## WHAT YOU WILL DO
With the records below as input, work out how many lines include the word "times". Give only the number.

## DATA SECTION
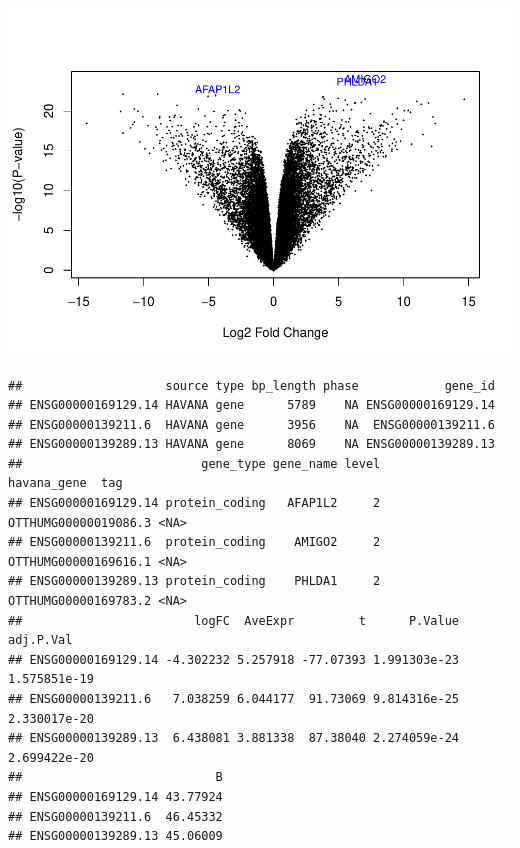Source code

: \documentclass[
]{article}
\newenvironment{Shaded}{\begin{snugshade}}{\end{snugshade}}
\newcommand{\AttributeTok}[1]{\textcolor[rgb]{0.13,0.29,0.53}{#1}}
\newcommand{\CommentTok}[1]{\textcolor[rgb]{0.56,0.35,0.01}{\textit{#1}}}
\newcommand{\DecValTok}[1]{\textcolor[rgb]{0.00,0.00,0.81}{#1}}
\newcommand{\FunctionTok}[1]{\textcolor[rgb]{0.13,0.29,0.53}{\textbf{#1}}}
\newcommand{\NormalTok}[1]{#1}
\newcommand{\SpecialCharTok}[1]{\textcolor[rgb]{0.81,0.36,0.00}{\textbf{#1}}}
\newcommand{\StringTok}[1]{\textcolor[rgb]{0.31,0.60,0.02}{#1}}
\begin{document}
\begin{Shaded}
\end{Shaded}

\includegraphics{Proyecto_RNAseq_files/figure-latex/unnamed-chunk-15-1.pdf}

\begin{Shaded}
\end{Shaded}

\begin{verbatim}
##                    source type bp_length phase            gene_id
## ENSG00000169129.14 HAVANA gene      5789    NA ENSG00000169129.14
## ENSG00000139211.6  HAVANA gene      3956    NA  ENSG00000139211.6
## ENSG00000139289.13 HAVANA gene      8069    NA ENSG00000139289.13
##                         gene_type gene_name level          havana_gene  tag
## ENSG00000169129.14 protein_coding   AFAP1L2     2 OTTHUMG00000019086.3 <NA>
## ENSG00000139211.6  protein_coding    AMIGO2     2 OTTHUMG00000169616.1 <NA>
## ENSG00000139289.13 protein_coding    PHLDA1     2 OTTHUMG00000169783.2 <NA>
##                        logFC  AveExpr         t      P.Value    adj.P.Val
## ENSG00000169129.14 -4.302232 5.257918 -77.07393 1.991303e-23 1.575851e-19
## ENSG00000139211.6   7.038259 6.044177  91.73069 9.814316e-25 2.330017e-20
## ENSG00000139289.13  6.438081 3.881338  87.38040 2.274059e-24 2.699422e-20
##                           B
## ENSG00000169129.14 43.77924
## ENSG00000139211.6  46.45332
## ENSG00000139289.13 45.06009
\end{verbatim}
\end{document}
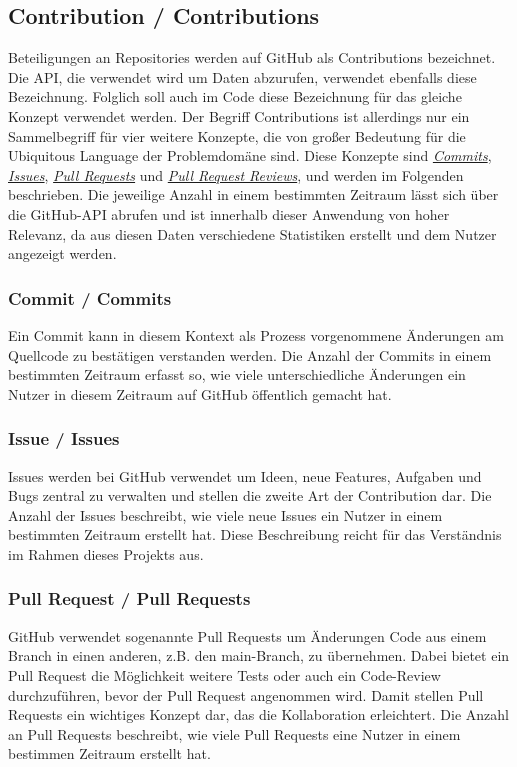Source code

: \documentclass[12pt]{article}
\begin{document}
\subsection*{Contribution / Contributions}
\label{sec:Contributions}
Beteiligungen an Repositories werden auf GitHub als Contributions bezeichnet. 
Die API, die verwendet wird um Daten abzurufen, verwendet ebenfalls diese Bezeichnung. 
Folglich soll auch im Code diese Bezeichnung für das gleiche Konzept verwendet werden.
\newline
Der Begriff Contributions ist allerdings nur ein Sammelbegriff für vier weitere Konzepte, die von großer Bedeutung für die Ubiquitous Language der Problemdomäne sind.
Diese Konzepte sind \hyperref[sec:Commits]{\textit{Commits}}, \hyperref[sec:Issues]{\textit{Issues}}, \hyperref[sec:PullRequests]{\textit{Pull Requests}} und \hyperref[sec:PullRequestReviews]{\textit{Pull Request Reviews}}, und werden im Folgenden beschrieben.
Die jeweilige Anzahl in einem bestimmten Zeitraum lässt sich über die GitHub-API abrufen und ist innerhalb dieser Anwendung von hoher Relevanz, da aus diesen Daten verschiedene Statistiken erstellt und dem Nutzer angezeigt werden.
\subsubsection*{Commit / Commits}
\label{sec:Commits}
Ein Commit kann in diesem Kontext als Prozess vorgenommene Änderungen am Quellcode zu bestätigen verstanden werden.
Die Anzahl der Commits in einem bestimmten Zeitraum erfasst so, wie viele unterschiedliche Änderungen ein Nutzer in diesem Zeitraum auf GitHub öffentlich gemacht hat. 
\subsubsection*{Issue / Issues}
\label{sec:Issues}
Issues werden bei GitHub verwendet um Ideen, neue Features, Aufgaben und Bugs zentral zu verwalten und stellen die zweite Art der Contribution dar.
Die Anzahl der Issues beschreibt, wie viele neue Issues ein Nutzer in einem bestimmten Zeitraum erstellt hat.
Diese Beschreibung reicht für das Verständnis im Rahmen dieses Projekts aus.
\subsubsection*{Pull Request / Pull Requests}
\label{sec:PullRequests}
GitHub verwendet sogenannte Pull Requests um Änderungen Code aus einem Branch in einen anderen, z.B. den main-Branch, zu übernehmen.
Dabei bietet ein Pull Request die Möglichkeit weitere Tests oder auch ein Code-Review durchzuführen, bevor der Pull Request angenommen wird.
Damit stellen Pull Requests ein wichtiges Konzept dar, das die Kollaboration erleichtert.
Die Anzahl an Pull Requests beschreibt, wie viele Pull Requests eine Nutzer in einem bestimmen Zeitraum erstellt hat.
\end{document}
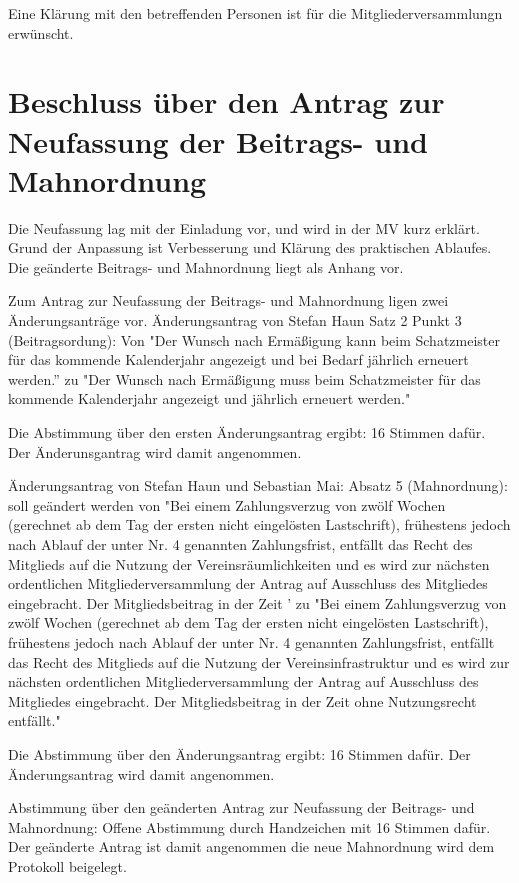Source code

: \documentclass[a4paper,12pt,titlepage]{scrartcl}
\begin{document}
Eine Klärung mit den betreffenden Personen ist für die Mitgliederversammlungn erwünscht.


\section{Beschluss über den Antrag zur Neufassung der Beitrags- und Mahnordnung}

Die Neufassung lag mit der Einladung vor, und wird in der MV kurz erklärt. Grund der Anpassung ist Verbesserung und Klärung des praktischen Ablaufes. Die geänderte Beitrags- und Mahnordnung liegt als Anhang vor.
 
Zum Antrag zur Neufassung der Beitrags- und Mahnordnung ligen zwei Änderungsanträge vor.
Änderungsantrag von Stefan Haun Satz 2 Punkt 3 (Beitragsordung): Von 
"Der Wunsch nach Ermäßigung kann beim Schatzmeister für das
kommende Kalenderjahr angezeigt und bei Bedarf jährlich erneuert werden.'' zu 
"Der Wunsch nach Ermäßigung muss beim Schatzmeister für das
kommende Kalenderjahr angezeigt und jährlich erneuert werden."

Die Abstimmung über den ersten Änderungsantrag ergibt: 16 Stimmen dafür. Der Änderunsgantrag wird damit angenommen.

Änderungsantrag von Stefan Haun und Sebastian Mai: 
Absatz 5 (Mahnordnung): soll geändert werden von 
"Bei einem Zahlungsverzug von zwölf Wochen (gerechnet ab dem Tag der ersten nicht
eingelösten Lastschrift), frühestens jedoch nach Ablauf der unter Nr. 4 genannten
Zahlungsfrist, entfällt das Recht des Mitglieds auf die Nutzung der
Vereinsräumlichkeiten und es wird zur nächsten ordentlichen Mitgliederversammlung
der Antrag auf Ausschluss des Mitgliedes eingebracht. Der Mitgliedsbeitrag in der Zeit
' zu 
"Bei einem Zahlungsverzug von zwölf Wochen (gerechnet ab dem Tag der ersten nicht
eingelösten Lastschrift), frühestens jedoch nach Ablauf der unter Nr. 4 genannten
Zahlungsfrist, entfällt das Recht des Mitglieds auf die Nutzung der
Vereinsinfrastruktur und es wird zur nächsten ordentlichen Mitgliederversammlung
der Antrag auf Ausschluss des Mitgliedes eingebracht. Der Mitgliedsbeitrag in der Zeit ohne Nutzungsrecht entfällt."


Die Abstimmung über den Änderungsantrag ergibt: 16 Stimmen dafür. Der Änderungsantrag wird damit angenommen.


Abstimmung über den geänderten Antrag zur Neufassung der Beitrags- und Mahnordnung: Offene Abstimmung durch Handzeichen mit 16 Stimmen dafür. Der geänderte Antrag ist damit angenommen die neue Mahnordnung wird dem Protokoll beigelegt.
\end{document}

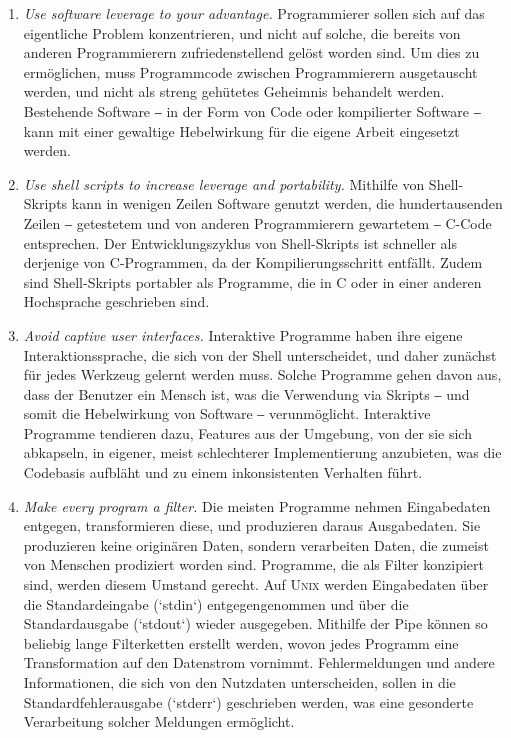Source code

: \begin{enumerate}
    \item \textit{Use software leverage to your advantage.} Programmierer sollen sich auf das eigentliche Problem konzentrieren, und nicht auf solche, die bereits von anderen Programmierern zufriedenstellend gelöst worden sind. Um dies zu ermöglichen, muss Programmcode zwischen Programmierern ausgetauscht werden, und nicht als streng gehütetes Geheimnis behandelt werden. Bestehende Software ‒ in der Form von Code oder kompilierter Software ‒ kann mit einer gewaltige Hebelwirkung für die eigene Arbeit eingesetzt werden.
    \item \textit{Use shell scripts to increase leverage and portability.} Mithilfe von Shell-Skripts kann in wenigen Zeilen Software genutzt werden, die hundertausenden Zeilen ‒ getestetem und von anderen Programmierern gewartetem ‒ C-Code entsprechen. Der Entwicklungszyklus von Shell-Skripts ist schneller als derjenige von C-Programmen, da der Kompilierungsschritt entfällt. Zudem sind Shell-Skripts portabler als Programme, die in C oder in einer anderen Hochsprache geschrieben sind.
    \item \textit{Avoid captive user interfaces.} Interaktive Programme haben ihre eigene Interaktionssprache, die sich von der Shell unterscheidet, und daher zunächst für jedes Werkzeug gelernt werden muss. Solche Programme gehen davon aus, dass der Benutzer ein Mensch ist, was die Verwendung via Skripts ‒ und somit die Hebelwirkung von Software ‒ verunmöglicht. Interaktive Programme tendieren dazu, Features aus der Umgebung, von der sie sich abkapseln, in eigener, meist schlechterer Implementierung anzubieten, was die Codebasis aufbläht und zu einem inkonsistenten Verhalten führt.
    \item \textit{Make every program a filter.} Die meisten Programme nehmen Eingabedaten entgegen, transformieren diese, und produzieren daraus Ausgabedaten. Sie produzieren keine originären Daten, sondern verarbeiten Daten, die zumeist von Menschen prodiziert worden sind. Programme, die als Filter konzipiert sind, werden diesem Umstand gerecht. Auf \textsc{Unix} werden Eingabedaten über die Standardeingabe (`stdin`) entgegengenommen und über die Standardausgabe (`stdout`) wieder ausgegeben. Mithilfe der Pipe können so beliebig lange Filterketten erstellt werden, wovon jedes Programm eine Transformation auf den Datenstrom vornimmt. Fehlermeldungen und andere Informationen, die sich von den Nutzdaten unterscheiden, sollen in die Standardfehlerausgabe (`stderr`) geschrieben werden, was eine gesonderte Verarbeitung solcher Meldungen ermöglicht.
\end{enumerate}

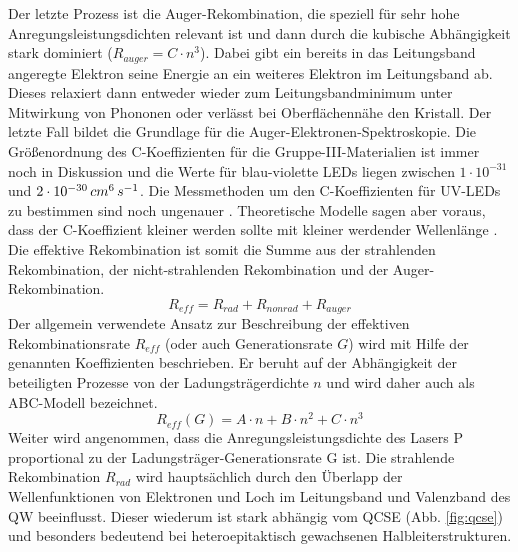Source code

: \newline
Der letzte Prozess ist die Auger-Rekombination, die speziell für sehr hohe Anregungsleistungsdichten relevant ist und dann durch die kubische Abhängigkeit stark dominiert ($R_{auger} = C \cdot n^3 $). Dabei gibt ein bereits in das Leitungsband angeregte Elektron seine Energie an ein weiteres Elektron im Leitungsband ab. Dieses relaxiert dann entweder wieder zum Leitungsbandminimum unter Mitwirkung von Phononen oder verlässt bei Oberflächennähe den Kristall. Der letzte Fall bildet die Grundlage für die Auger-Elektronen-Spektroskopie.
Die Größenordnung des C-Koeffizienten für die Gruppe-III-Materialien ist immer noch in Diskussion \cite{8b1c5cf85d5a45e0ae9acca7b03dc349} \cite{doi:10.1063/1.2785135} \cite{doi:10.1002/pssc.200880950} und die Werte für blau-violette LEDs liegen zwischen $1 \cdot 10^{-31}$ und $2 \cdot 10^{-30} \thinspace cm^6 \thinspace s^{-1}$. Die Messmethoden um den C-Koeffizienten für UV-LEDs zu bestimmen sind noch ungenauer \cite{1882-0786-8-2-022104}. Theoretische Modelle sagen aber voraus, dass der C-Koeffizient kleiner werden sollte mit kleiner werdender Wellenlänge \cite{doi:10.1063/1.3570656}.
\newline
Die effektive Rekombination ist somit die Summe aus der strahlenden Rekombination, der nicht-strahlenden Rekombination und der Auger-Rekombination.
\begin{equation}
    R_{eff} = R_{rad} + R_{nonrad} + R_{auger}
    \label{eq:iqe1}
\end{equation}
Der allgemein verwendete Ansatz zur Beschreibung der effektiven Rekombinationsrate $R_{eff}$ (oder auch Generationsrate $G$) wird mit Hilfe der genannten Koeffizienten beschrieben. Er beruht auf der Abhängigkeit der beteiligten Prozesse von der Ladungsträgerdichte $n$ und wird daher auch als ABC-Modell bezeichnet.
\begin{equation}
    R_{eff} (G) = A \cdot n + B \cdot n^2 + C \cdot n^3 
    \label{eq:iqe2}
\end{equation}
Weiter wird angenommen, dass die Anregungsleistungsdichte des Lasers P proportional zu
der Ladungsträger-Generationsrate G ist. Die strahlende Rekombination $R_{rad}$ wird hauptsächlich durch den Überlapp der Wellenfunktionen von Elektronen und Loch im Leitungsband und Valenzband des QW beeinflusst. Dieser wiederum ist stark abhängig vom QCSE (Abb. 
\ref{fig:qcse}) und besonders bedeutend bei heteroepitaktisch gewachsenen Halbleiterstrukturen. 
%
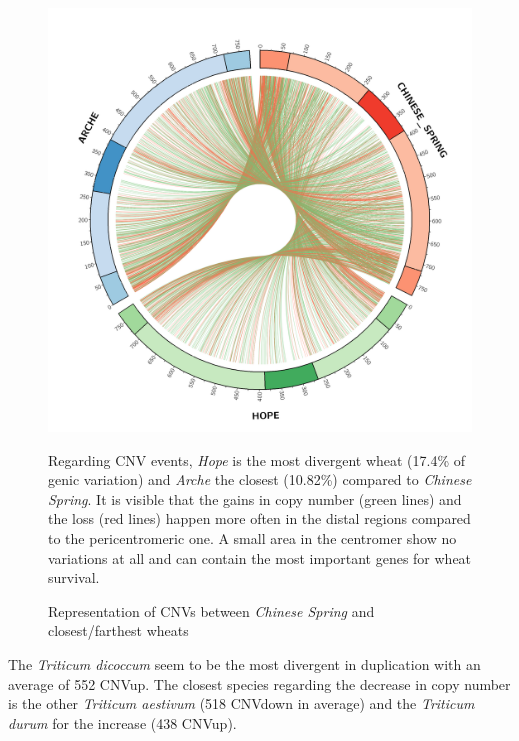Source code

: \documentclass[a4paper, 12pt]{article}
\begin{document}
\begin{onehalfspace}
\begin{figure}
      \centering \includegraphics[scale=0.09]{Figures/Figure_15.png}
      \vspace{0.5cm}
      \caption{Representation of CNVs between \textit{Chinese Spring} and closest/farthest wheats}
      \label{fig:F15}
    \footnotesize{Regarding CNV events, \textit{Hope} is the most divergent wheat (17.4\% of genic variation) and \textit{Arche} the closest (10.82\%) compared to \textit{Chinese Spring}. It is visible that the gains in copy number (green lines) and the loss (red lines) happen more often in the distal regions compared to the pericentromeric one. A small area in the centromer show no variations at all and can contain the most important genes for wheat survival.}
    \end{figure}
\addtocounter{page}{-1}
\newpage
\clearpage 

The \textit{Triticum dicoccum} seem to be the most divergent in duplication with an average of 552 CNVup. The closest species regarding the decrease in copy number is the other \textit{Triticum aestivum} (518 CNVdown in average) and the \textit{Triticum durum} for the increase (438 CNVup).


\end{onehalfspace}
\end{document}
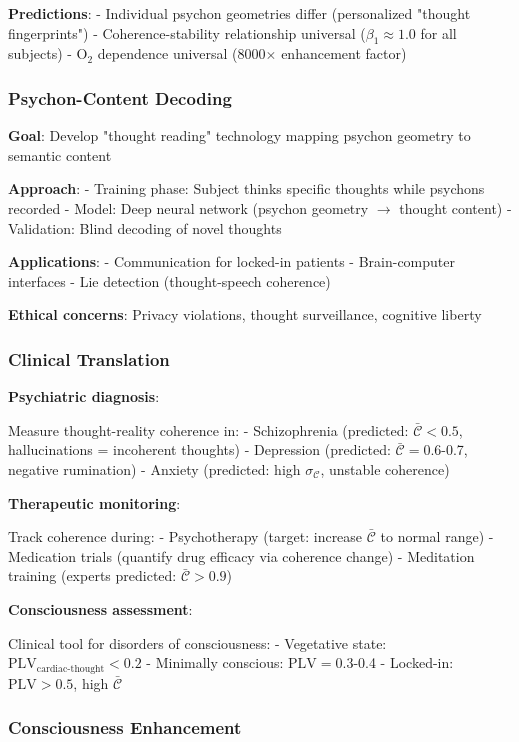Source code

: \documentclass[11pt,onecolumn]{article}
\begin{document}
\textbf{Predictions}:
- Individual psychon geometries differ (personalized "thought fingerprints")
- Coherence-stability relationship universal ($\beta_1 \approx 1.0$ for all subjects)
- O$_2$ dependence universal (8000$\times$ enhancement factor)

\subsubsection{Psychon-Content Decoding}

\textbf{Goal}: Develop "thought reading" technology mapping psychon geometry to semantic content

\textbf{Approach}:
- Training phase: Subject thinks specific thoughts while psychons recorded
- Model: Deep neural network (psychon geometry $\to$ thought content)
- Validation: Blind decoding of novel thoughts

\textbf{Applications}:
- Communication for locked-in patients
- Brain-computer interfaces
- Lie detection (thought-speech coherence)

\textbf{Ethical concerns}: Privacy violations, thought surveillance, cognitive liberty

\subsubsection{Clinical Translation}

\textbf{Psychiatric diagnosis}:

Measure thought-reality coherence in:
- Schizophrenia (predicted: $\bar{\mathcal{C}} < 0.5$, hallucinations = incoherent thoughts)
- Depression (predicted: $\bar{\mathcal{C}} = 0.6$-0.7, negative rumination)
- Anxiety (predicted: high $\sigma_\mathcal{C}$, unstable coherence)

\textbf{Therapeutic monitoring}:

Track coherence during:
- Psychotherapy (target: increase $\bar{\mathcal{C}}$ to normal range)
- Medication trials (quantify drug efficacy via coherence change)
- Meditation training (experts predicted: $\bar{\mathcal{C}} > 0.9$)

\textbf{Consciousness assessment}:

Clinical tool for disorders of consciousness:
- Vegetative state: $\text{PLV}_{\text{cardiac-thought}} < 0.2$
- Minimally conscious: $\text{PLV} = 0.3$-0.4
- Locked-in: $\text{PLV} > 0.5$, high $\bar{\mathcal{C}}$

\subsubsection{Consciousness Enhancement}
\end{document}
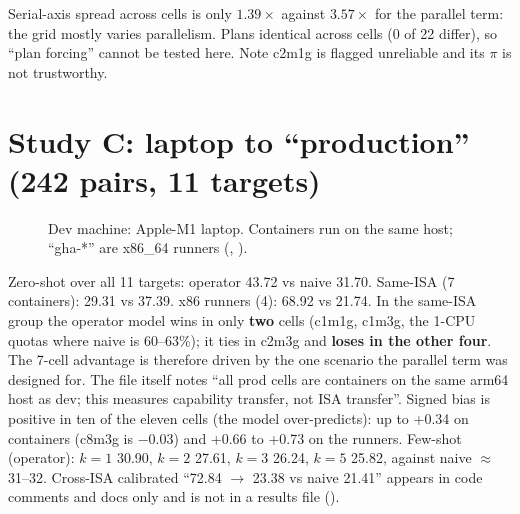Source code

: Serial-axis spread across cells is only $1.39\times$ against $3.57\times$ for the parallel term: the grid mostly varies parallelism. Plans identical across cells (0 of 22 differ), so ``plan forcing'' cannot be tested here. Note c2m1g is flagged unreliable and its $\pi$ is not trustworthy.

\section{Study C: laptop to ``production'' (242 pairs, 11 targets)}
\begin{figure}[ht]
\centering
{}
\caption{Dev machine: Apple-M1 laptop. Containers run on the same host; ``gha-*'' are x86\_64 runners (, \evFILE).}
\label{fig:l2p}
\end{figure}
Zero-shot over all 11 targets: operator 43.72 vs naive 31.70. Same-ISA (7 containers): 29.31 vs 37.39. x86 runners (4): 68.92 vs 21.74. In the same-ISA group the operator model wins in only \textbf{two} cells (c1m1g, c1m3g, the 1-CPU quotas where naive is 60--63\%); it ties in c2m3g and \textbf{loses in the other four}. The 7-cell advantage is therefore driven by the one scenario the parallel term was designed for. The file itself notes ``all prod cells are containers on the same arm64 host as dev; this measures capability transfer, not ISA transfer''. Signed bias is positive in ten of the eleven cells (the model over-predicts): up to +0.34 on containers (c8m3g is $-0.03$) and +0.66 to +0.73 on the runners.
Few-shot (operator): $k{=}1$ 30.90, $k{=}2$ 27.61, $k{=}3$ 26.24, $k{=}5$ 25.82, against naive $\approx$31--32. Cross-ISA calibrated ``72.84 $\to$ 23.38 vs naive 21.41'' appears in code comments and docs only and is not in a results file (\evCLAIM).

## RESULT
2